My code worked after I escaped the single quotes with backslashes and used \"\" to represent the null string instead of ''.

learningbee
  • 333
  • 1
  • 5
  • 11
  • Do you know what the `-v` flag is for? – 123 Jun 08 '17 at 21:42
  • Yes, for passing variables to awk. – learningbee Jun 08 '17 at 21:43
  • So why are you using it? – 123 Jun 08 '17 at 21:43
  • Sorry, that was a typo. Edited the question. – learningbee Jun 08 '17 at 21:44
  • 3
    `awk` does not recognize single quotes. – William Pursell Jun 08 '17 at 21:45
  • 2
    You should use it and set `glb_library` as an awk variable to be used in the script, then you can put the whole thing in single quotes. – 123 Jun 08 '17 at 21:45
  • 1
    @WilliamPursell Do you have any documentation for that, like I know it doesn't but I've never seen it officially mentioned anywhere – 123 Jun 08 '17 at 22:21
  • 1
    This [document](https://www.gnu.org/software/gawk/manual/html_node/Quoting.html) talks about `''` being the null string in `awk`, but doesn't say `awk` doesn't recognize single quotes. – codeforester Jun 08 '17 at 22:26
  • **single quote is not special within double quotes** and treated like any other non-special character – karakfa Jun 08 '17 at 23:05
  • @WilliamPursell that's not true, awk recognizes single quotes just fine. – Ed Morton Jun 08 '17 at 23:13
  • @123 awk recognizes single quotes just fine, the confusion you're having is that **the shell** does not allow single quotes within a single-quote delimited script.

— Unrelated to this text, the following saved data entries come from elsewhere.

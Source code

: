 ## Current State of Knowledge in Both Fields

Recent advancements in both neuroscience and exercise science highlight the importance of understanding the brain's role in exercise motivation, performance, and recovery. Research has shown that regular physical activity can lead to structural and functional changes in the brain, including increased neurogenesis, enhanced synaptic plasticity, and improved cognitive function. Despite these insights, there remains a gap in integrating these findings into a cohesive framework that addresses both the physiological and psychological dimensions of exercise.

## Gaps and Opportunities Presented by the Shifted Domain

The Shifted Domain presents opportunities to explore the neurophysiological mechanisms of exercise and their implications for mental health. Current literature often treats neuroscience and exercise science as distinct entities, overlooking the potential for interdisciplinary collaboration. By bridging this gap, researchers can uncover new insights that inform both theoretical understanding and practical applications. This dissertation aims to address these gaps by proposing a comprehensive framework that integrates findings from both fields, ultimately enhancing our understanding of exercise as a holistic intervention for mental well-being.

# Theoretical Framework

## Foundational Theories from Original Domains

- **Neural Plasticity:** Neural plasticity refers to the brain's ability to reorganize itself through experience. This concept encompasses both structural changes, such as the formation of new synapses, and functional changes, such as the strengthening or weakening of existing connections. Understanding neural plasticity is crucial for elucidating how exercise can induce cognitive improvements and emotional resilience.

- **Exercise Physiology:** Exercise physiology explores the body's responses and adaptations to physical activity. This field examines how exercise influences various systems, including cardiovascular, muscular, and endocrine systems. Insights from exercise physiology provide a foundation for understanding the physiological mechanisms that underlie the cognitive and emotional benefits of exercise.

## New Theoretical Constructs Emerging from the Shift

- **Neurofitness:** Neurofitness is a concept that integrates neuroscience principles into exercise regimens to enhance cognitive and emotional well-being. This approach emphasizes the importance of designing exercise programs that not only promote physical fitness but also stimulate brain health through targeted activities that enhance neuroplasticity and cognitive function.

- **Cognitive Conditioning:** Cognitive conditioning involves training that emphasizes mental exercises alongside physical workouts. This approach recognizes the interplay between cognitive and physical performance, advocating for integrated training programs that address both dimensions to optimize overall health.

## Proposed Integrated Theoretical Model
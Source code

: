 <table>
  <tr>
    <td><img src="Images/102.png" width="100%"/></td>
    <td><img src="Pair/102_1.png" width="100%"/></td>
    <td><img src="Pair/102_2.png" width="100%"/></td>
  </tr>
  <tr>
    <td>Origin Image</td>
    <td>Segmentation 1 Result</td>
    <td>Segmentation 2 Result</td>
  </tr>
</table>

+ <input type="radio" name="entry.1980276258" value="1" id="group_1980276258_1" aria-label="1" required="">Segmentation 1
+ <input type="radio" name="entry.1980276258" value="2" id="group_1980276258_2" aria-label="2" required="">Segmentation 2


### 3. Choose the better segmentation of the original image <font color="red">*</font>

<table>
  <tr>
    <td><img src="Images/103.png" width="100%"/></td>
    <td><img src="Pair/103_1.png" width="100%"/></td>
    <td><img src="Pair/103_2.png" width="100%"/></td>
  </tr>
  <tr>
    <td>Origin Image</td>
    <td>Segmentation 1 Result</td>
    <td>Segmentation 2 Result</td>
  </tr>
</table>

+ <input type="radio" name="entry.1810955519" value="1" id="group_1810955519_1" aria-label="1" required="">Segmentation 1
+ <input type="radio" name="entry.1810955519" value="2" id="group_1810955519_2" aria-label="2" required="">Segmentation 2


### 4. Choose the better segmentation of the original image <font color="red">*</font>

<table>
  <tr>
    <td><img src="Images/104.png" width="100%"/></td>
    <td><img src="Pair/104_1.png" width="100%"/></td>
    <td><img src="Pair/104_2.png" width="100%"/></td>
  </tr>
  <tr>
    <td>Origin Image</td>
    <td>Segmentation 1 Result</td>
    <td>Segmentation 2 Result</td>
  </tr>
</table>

That applies whether the script is awk, sed, perl or anything else. If you for some reason **need** to have an explicit single quote within an awk script then just store it in a file and execute it as `awk -f script` so the shell rule doesn't get in the way and awk will have no trouble with the single quotes but in general use the octal escape sequence `\047` anywhere you need a single quote and it'll work from shell or in a file. – Ed Morton Jun 08 '17 at 23:17
  • 4
    @EdMorton The POSIX specification for `awk` only specifies double quotes for string literals, and something as simple as `awk "END {print 'foo'}" < /dev/null` fails with both GNU `awk` 4.0.2 and BSD `awk` 20070501 (that ships with Mac OS X). What version of `awk` are you using that supports single-quoted strings? – chepner Jun 08 '17 at 23:48
  • @EdMorton That isn't the confusion I am having as I was already using a script to eliminate any possible shell influence. I know that you can use literal `'` in strings/regex, but in all awk versions I have ever used you cannot use single quotes to quote strings. If you run the script in you get `awk: script.awk:3: ^ invalid char ''' in expression`, and also the man page states `It is written in awk programs like this: "". In the shell, it can be written using single or double quotes: "" or ''` which would imply single quotes cannot be used. – 123 Jun 09 '17 at 11:23
  • @chepner I didn't say that `'` was a string delimiter in awk, it's not. The string delimiter in awk is `"`. What I said is that the statement `awk does not recognize single quotes` is not true - awk recognizes single quotes just fine. – Ed Morton Jun 09 '17 at 11:36
  • 1
    @123 right `'` is not the string delimiter in awk, `"` is. The comment William made and you replied to was `awk does not recognize single quotes` which isn't true and is what my comments are also in response to. It never occurred to me he might just mean `... as a string delimiter` and idk if that IS what he meant or if, as I thought, he (and subsequently you) were referring to the more general and frequently misunderstood problem of trying to use single quotes in a single-quote delimited script. – Ed Morton Jun 09 '17 at 11:58
  • 1
    I meant that awk does not recognize single quotes as a string delimiter, but I think it actually stands as a factually correct statement. Other than inside a double quoted string, a single quote character is, as far as I know, always a syntax error. If it is inside a double quoted string, I think it is correct to say that awk is not recognizing it, as it really doesn't "recognize" anything inside a string in any meaningful sense. Are there any examples where a single quote can be used outside of a string literal? – William Pursell Jun 10 '17 at 04:09

3 Answers3

9

Based on the comments above by awk experts and some research, I am posting this answer:

  • awk strings are enclosed in double quotes, not single quotes; more precisely: single quotes are not string delimiters in awk, unlike shell
  • awk attaches no special meaning to single quotes and they need to be enclosed in double quotes if used in string literals
  • it is best to use single quotes to wrap awk statements on command line, unlike OP's code that's using double quotes (Ed pointed this out clearly)

Further clarification:

  • "" is the null string in awk, not ''
  • to use single quotes in an awk string literal, enclose them in double quotes, as in "Ed's answers are great!"
  • other techniques followed while handling single quotes in awk are:

    a) use a variable, as in awk -v q="'" '{ print q }' ...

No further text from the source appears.